Tutti gli altri spazi di «razio­na­lità» che non coin­ci­dono con quella domi­nante devono essere «messi fuori». E per que­sto si pos­sono usare tutti gli stru­menti pos­si­bili con­nessi all’uso spre­giu­di­cato del potere: le leggi elet­to­rali ad esempio.
Qual­che anno fa l’autore dell’articolo citato aveva indi­cato la pos­si­bi­lità di affron­tare i «pro­blemi dif­fi­cil­mente trat­ta­bili in demo­cra­zia» tra­mite «l’arduo com­pito di inven­tare qual­cosa di simile ad un bene­vo­lent dic­ta­tor»; espres­sione a cui egli acco­stava, ancora con disin­vol­tura, l’italiana «dit­ta­tore illu­mi­nato» (Cor­riere della sera, 22 dicem­bre 2007).
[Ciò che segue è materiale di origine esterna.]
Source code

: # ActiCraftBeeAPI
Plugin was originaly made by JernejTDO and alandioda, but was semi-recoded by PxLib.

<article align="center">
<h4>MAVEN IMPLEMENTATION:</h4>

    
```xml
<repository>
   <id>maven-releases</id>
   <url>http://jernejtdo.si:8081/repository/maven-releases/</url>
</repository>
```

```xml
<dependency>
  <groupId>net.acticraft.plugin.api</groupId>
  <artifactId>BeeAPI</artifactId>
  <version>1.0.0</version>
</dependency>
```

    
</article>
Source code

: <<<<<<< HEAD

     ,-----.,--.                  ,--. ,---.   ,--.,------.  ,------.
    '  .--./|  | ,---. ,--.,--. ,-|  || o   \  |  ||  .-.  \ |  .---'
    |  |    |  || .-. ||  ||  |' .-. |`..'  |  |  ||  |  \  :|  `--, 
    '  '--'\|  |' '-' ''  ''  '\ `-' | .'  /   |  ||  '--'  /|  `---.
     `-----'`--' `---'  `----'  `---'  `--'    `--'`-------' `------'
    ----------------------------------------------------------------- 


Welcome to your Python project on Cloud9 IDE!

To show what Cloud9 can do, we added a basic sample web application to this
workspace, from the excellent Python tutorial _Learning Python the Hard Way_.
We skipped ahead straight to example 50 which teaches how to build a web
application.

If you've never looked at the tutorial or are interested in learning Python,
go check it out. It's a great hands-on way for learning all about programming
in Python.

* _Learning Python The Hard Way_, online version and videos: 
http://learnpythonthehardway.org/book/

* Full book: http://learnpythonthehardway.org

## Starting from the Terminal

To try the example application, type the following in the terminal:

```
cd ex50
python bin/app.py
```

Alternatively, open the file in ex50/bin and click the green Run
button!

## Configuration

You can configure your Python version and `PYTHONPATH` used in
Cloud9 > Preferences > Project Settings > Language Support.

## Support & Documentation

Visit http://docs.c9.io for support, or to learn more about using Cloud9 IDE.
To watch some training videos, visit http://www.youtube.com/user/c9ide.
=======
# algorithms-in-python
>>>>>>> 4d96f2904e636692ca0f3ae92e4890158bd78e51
Ora, bene­vo­lent non ha nulla a che vedere con «illu­mi­nato»; è sino­nimo, invece, di cha­ri­ta­blecom­pas­sio­nate. Si coniuga per­fet­ta­mente con il pro­getto poli­tico del «capi­ta­li­smo com­pas­sio­ne­vole». Comun­que, al momento, chi nel 2007 si augu­rava il bene­vo­lent dic­ta­torè sod­di­sfatto. Il lea­der cari­sma­tico c’è: il lea­der che è riu­scito dove non ce l’ha fatta Ber­lu­sconi, cioè a «tra­sfor­mare il cari­sma in isti­tu­zione» (Cor­riere della sera, 1/5/2015). Tutto si tiene, dunque.
Que­sta è la miscela mise­re­vole del rac­conto eco­no­mico e di quello poli­tico e il bene­vo­lent dic­ta­tor ne è, insieme, inter­prete primo e garante in ultima istanza. Con rara sin­ce­rità il Cor­riere della sera (9/2/2015) dice che su tale miscela non ci sono divi­sioni tra i par­titi esta­blish­ment: «se non è zuppa è pan bagnato, due mine­stre con pro­fumi diversi ma fon­da­men­tal­mente indi­riz­zate allo stesso obiettivo».
Ora il com­pas­sio­ne­vole ci invita a non votare le liste di sini­stra in Ligu­ria, in Toscana…. per­ché sarebbe un favore alla «destra». Quale altro agget­tivo, ugual­mente fon­dato, pos­siamo aggiun­gere ai tre ini­ziali di que­sto articolo?